Os hotéis portugueses sofreram em 2020, ano marcado pelo agravamento da pandemia de covid-19 em todo o mundo, uma quebra das receitas que atinge os 2.040,2 milhões de euros, segundo os dados divulgados hoje pelo INE.

A quebra total de proveitos de todas as formas de alojamento turístico certificado em Portugal atingiu, por sua vez, os 2.838,5 milhões de euros, ficando em 1.457,3 milhões, 71,9% dos quais realizados pelos hotéis, que realizaram o montante de 935,9 milhões.

Os dados do INE indicam que a quebra média de receitas do alojamento turístico português em 2020 foi de 66,1% e que com quebras superiores estiveram as Pousadas e Quintas da Madeira, com -73,8%, e seguidamente os hotéis, com 68,6%.

Com quebras inferiores à média estiveram principalmente as unidades de turismo no espaço rural e de habitação, que tiveram a quebra mais suave do ano, em 34%, seguindo-se os aldeamentos turísticos, com -53,6%, o alojamento local, com -62,4%, os apartamentos turísticos, com -64,1%, e os hotéis-apartamentos, com -64,4%.

Em valor, depois dos hotéis, que tiveram quebra de receitas acima dos dois mil milhões de euros, as maiores quebras foram hotéis-apartamentos, com decréscimo de 269,1 milhões de euros, o alojamento local, com menos 238,1 milhões, os apartamentos turísticos, com menos 117,4 milhões, os aldeamentos turísticos, com menos 74,3 milhões, e o turismo no espaço rural e de habitação, com menos 40,3 milhões.

Desta forma, dos 2.838,5 milhões de euros de proveitos do alojamento turístico realizados em 2020, 64,2% ou 935,9 milhões foram realizados pelos hotéis, que assim tiveram uma quebra da quota em 5,1 pontos.

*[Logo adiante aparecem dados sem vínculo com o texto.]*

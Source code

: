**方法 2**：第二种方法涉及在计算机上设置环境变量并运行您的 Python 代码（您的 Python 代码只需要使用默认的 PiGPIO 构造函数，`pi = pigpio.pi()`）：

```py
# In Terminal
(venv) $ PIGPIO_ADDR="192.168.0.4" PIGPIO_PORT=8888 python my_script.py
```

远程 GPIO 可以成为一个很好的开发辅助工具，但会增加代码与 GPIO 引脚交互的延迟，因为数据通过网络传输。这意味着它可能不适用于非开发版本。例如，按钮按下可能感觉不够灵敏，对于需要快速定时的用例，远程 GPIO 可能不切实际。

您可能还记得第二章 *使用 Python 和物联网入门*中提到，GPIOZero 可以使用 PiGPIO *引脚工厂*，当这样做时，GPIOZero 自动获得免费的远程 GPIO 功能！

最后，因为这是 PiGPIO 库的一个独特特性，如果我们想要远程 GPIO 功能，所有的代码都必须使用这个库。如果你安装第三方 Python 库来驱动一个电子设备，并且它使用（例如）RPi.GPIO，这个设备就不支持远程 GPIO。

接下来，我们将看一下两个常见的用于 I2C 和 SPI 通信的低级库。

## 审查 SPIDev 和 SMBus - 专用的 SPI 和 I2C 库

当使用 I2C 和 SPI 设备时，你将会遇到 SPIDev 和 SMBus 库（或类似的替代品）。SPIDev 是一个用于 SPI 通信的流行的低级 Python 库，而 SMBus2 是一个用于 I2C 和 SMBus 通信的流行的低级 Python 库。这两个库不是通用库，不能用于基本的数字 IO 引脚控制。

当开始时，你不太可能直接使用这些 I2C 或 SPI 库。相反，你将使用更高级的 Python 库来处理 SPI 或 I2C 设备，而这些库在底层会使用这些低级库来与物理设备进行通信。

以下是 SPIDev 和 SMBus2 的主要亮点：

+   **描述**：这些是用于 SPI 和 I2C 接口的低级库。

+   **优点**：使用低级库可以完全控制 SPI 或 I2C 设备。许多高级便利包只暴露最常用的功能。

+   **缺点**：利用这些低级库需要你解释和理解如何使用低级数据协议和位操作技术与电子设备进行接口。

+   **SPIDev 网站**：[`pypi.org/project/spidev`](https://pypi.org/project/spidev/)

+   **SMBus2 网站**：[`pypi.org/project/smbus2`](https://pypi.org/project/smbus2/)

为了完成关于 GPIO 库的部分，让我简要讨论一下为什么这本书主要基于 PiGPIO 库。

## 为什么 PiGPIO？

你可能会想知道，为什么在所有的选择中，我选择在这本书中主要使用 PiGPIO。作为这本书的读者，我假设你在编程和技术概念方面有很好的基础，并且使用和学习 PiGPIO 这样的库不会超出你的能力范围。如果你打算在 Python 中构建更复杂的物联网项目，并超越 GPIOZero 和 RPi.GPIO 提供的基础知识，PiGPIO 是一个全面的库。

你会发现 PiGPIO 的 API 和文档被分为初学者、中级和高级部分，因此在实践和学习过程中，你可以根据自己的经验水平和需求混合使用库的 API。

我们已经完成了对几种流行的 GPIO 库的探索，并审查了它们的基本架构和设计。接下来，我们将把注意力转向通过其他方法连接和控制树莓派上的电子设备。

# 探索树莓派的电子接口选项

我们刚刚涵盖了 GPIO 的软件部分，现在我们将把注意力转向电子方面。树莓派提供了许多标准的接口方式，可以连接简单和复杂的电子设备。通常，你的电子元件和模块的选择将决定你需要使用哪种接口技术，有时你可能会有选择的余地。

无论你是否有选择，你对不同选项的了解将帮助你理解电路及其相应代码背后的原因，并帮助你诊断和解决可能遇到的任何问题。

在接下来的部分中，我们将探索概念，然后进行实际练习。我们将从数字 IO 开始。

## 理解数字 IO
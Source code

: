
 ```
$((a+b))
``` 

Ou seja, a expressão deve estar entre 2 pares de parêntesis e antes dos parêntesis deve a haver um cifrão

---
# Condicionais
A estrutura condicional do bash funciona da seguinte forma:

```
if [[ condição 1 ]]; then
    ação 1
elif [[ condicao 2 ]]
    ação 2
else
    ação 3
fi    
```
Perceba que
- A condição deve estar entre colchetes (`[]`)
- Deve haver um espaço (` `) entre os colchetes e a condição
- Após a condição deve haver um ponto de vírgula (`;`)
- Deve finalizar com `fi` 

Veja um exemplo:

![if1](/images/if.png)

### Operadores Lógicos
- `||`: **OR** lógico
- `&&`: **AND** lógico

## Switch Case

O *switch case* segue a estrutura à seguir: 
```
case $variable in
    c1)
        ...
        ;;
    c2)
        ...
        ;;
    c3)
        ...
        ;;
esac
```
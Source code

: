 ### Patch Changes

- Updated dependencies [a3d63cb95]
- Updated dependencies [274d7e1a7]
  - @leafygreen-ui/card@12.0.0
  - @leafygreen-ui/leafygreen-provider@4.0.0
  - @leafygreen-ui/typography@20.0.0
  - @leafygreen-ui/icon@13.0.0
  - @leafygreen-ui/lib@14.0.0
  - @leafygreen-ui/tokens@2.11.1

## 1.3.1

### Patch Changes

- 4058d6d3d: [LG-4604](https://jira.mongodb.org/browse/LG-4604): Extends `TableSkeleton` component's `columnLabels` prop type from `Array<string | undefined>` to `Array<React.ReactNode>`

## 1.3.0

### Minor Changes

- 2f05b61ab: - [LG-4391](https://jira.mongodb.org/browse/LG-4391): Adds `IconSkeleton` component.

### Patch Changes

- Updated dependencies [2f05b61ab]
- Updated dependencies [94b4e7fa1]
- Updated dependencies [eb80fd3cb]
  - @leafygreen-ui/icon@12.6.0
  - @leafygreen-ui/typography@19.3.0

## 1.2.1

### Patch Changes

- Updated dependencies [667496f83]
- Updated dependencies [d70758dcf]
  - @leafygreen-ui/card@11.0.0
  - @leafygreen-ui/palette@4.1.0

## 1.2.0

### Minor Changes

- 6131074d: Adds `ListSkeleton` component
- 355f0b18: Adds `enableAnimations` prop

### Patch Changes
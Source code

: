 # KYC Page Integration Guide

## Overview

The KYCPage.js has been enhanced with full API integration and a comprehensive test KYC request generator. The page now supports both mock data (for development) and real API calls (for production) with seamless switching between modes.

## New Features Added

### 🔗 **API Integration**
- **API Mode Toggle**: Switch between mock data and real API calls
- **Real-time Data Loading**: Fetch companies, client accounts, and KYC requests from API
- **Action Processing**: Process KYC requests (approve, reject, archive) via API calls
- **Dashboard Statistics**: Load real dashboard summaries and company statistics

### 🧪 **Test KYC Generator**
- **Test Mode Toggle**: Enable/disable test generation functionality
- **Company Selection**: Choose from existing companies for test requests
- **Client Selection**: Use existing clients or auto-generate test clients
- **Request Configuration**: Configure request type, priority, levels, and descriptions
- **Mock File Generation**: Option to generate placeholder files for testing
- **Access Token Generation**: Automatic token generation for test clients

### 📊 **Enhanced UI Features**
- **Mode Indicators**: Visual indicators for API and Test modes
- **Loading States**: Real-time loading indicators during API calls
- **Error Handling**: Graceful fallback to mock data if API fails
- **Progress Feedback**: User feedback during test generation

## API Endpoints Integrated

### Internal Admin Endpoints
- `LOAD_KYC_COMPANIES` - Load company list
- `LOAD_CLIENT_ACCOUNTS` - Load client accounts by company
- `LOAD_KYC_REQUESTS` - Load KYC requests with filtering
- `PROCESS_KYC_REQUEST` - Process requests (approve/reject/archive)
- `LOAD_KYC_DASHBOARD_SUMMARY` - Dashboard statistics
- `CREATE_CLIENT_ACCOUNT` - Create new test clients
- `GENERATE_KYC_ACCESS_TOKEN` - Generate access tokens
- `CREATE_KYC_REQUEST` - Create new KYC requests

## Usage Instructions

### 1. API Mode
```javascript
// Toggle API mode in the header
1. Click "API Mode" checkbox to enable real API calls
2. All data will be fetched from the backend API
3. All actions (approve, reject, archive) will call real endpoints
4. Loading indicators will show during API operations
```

Os hotéis-apartamentos concentraram 10,2% do total de proveitos do alojamento turístico, com 148,7 milhões de euros, o alojamento local teve 9,8%, com 143,5 milhões de euros, o turismo no espaço rural ou de habitação teve 5,4%, com 78,3 milhões de euros, os apartamentos turísticos tiveram 4,5%, com 65,6 milhões de euros, os aldeamentos turísticos tiveram 4,4%m com 64,2 milhões de euros, e as Pousadas e Quintas da Madeira tiveram 1,4%, com 20,8 milhões de euros.